Dans sa postface, Anton Stoltz commente ainsi cet hallucinant miroir à deux faces que fut la vie du couple Nebel à Auschwitz : « Pendant que dans l’enceinte du camp la mort est à l’œuvre, la « comédie » a cours dans l’univers domestique de Frau Nebel, dans ce monde protégé. Si on ne peut mettre sur le même plan ici les problèmes domestiques de Frau Nebel et les meurtres de masse qui sont commis à l’intérieur du camp, dissocier ces deux réalités serait une erreur. Car ce qui a lieu à l’intérieur comme à l’extérieur du camp constitue l’envers et l’endroit d’une même entreprise dissimulation de la vérité. Ici on se plaint des odeurs ; là-bas on brûle des corps. Comment le peuple allemand a-t-il pu se laisser contaminer à ce point par une idéologie criminelle et s’aveugler sur ses prétendues « vertus » ? Cette dizaine de mois passés par le couple Nebel – représentation quasi archétypale du couple nazi – à Auschwitz, alors que la situation militaire sur le front de l’Est est déjà difficile pour le IIIe Reich, montre l’emprise de cette idéologie mortifère que fut le nazisme sur ceux qui, « muets », « sourds », « aveugles » et « amnésiques », furent trop souvent les complices des bourreaux. » Tout est dit de ce sobre et terrifiant récit qui vient illustrer, parmi bien d’autres, la plus grande horreur du XXe siècle.
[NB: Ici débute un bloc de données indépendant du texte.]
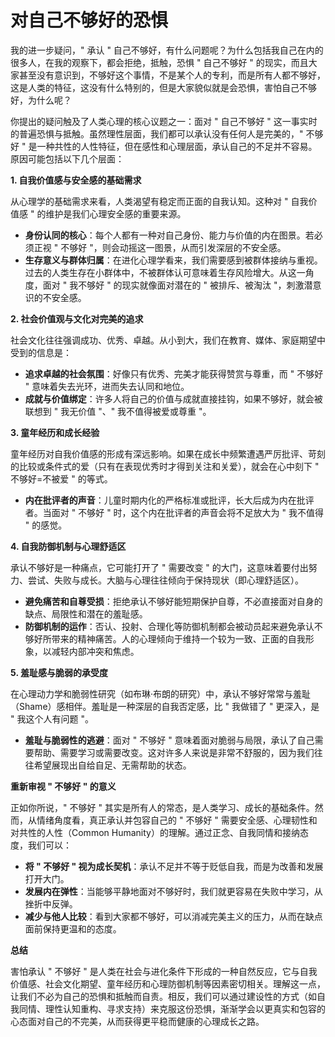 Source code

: # 对自己不够好的恐惧

我的进一步疑问，" 承认 " 自己不够好，有什么问题呢？为什么包括我自己在内的很多人，在我的观察下，都会拒绝，抵触，恐惧 " 自己不够好 " 的现实，而且大家甚至没有意识到，不够好这个事情，不是某个人的专利，而是所有人都不够好，这是人类的特征，这没有什么特别的，但是大家貌似就是会恐惧，害怕自己不够好，为什么呢？

你提出的疑问触及了人类心理的核心议题之一：面对 " 自己不够好 " 这一事实时的普遍恐惧与抵触。虽然理性层面，我们都可以承认没有任何人是完美的，" 不够好 " 是一种共性的人性特征，但在感性和心理层面，承认自己的不足并不容易。原因可能包括以下几个层面：

**1. 自我价值感与安全感的基础需求**

从心理学的基础需求来看，人类渴望有稳定而正面的自我认知。这种对 " 自我价值感 " 的维护是我们心理安全感的重要来源。

- **身份认同的核心**：每个人都有一种对自己身份、能力与价值的内在图景。若必须正视 " 不够好 "，则会动摇这一图景，从而引发深层的不安全感。
- **生存意义与群体归属**：在进化心理学看来，我们需要感到被群体接纳与重视。过去的人类生存在小群体中，不被群体认可意味着生存风险增大。从这一角度，面对 " 我不够好 " 的现实就像面对潜在的 " 被排斥、被淘汰 "，刺激潜意识的不安全感。

**2. 社会价值观与文化对完美的追求**

社会文化往往强调成功、优秀、卓越。从小到大，我们在教育、媒体、家庭期望中受到的信息是：

- **追求卓越的社会氛围**：好像只有优秀、完美才能获得赞赏与尊重，而 " 不够好 " 意味着失去光环，进而失去认同和地位。
- **成就与价值绑定**：许多人将自己的价值与成就直接挂钩，如果不够好，就会被联想到 " 我无价值 "、" 我不值得被爱或尊重 "。

**3. 童年经历和成长经验**

童年经历对自我价值感的形成有深远影响。如果在成长中频繁遭遇严厉批评、苛刻的比较或条件式的爱（只有在表现优秀时才得到关注和关爱），就会在心中刻下 " 不够好=不被爱 " 的等式。

- **内在批评者的声音**：儿童时期内化的严格标准或批评，长大后成为内在批评者。当面对 " 不够好 " 时，这个内在批评者的声音会将不足放大为 " 我不值得 " 的感觉。

**4. 自我防御机制与心理舒适区**

承认不够好是一种痛点，它可能打开了 " 需要改变 " 的大门，这意味着要付出努力、尝试、失败与成长。大脑与心理往往倾向于保持现状（即心理舒适区）。

- **避免痛苦和自尊受损**：拒绝承认不够好能短期保护自尊，不必直接面对自身的缺点、局限性和潜在的羞耻感。
- **防御机制的运作**：否认、投射、合理化等防御机制都会被动员起来避免承认不够好所带来的精神痛苦。人的心理倾向于维持一个较为一致、正面的自我形象，以减轻内部冲突和焦虑。

**5. 羞耻感与脆弱的承受度**

在心理动力学和脆弱性研究（如布琳·布朗的研究）中，承认不够好常常与羞耻（Shame）感相伴。羞耻是一种深层的自我否定感，比 " 我做错了 " 更深入，是 " 我这个人有问题 "。

- **羞耻与脆弱性的逃避**：面对 " 不够好 " 意味着面对脆弱与局限，承认了自己需要帮助、需要学习或需要改变。这对许多人来说是非常不舒服的，因为我们往往希望展现出自给自足、无需帮助的状态。

**重新审视 " 不够好 " 的意义**

正如你所说，" 不够好 " 其实是所有人的常态，是人类学习、成长的基础条件。然而，从情绪角度看，真正承认并包容自己的 " 不够好 " 需要安全感、心理韧性和对共性的人性（Common Humanity）的理解。通过正念、自我同情和接纳态度，我们可以：

- **将 " 不够好 " 视为成长契机**：承认不足并不等于贬低自我，而是为改善和发展打开大门。
- **发展内在弹性**：当能够平静地面对不够好时，我们就更容易在失败中学习，从挫折中反弹。
- **减少与他人比较**：看到大家都不够好，可以消减完美主义的压力，从而在缺点面前保持更温和的态度。

**总结**

害怕承认 " 不够好 " 是人类在社会与进化条件下形成的一种自然反应，它与自我价值感、社会文化期望、童年经历和心理防御机制等因素密切相关。理解这一点，让我们不必为自己的恐惧和抵触而自责。相反，我们可以通过建设性的方式（如自我同情、理性认知重构、寻求支持）来克服这份恐惧，渐渐学会以更真实和包容的心态面对自己的不完美，从而获得更平稳而健康的心理成长之路。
Anton Stoltz, Le jardin du Lagerkommandant, Éditions Maurice-Nadeau, octobre 2020, 191 p. Prix : 19 euros.

Anton Stoltz est né au Canada dans une petite ville universitaire, Sherbrooke, située au cœur des montagnes des Appalaches. Après des études en littérature, en histoire, et en économie, il a parcouru les cinq continents, où il a travaillé en tant que traducteur au sein de diverses entreprises et organisations. Partageant son temps entre l’Amérique du Nord, Paris, et le Luxembourg. Le jardin du Lagerkommandant est son premier roman.